Collection entries
=== Begin Enclosure ===

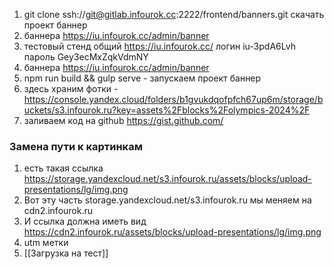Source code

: 1)  git clone ssh://git@gitlab.infourok.cc:2222/frontend/banners.git скачать проект баннер
2) баннера https://iu.infourok.cc/admin/banner
3)  тестовый стенд общий https://iu.infourok.cc/ логин iu-3pdA6Lvh пароль Gey3ecMxZqkVdmNY
4) баннера https://iu.infourok.cc/admin/banner
5) npm run build && gulp serve - запускаем проект баннер
6) здесь храним фотки - https://console.yandex.cloud/folders/b1gvukdqofpfch67up6m/storage/buckets/s3.infourok.ru?key=assets%2Fblocks%2Folympics-2024%2F 
7) заливаем код на github https://gist.github.com/ 
### Замена пути к картинкам
1) есть такая ссылка https://storage.yandexcloud.net/s3.infourok.ru/assets/blocks/upload-presentations/lg/img.png
2) Вот эту часть storage.yandexcloud.net/s3.infourok.ru мы меняем на cdn2.infourok.ru
3) И ссылка должна иметь вид https://cdn2.infourok.ru/assets/blocks/upload-presentations/lg/img.png
4) utm метки
5) [[Загрузка на тест]]

 
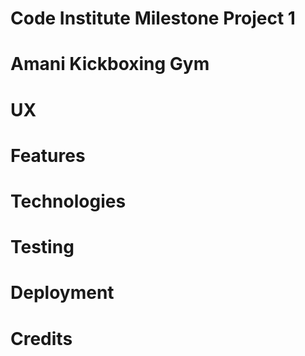 # Code Institute Milestone Project 1
# Amani Kickboxing Gym
# UX
# Features
# Technologies
# Testing 
# Deployment
# Credits

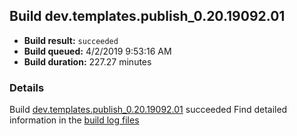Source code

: ## Build dev.templates.publish_0.20.19092.01
- **Build result:** `succeeded`
- **Build queued:** 4/2/2019 9:53:16 AM
- **Build duration:** 227.27 minutes
### Details
Build [dev.templates.publish_0.20.19092.01](https://winappstudio.visualstudio.com/web/build.aspx?pcguid=a4ef43be-68ce-4195-a619-079b4d9834c2&builduri=vstfs%3a%2f%2f%2fBuild%2fBuild%2f27458) succeeded
Find detailed information in the [build log files](https://uwpctdiags.blob.core.windows.net/buildlogs/dev.templates.publish_0.20.19092.01_logs.zip)
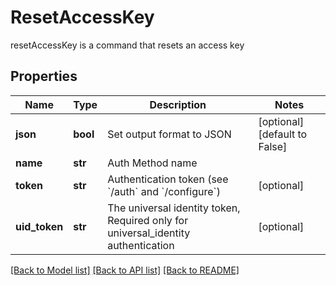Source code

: # ResetAccessKey

resetAccessKey is a command that resets an access key
## Properties
Name | Type | Description | Notes
------------ | ------------- | ------------- | -------------
**json** | **bool** | Set output format to JSON | [optional] [default to False]
**name** | **str** | Auth Method name | 
**token** | **str** | Authentication token (see &#x60;/auth&#x60; and &#x60;/configure&#x60;) | [optional] 
**uid_token** | **str** | The universal identity token, Required only for universal_identity authentication | [optional] 

[[Back to Model list]](../README.md#documentation-for-models) [[Back to API list]](../README.md#documentation-for-api-endpoints) [[Back to README]](../README.md)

=== End Enclosure ===

Repeat exactly the lines from the first line of the records above through the line containing "authentication | [optional]", leaving out the pictures.

Your response:
Source code

: 1)  git clone ssh://git@gitlab.infourok.cc:2222/frontend/banners.git скачать проект баннер
2) баннера https://iu.infourok.cc/admin/banner
3)  тестовый стенд общий https://iu.infourok.cc/ логин iu-3pdA6Lvh пароль Gey3ecMxZqkVdmNY
4) баннера https://iu.infourok.cc/admin/banner
5) npm run build && gulp serve - запускаем проект баннер
6) здесь храним фотки - https://console.yandex.cloud/folders/b1gvukdqofpfch67up6m/storage/buckets/s3.infourok.ru?key=assets%2Fblocks%2Folympics-2024%2F 
7) заливаем код на github https://gist.github.com/ 
### Замена пути к картинкам
1) есть такая ссылка https://storage.yandexcloud.net/s3.infourok.ru/assets/blocks/upload-presentations/lg/img.png
2) Вот эту часть storage.yandexcloud.net/s3.infourok.ru мы меняем на cdn2.infourok.ru
3) И ссылка должна иметь вид https://cdn2.infourok.ru/assets/blocks/upload-presentations/lg/img.png
4) utm метки
5) [[Загрузка на тест]]

 
 # Code Institute Milestone Project 1
# Amani Kickboxing Gym
# UX
# Features
# Technologies
# Testing 
# Deployment
# Credits

Source code

: ## Build dev.templates.publish_0.20.19092.01
- **Build result:** `succeeded`
- **Build queued:** 4/2/2019 9:53:16 AM
- **Build duration:** 227.27 minutes
### Details
Build [dev.templates.publish_0.20.19092.01](https://winappstudio.visualstudio.com/web/build.aspx?pcguid=a4ef43be-68ce-4195-a619-079b4d9834c2&builduri=vstfs%3a%2f%2f%2fBuild%2fBuild%2f27458) succeeded
Find detailed information in the [build log files](https://uwpctdiags.blob.core.windows.net/buildlogs/dev.templates.publish_0.20.19092.01_logs.zip)
Source code

: # ResetAccessKey

resetAccessKey is a command that resets an access key
## Properties
Name | Type | Description | Notes
------------ | ------------- | ------------- | -------------
**json** | **bool** | Set output format to JSON | [optional] [default to False]
**name** | **str** | Auth Method name | 
**token** | **str** | Authentication token (see &#x60;/auth&#x60; and &#x60;/configure&#x60;) | [optional] 
**uid_token** | **str** | The universal identity token, Required only for universal_identity authentication | [optional] 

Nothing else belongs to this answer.